Problem details
Report back every line from the entries below in which the word "command" occurs.
====== Given records ======
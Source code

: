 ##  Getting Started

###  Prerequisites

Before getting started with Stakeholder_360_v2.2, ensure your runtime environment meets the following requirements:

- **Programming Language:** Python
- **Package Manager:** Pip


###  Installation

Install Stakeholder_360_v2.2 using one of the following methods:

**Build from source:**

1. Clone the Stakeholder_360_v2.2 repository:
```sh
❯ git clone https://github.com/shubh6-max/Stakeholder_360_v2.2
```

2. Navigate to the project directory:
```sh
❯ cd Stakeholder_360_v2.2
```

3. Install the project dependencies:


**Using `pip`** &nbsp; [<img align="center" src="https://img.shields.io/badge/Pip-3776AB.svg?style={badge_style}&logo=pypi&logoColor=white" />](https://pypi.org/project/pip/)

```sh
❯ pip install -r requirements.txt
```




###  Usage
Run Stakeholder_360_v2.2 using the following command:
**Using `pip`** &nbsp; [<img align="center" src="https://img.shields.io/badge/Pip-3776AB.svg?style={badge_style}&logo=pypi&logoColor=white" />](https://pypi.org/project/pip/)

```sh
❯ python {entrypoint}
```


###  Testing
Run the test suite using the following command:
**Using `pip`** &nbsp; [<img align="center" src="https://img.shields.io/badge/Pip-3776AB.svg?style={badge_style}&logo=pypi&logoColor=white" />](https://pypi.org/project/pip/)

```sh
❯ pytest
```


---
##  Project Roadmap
======
Output below
Run Stakeholder_360_v2.2 using the following command:
Run the test suite using the following command:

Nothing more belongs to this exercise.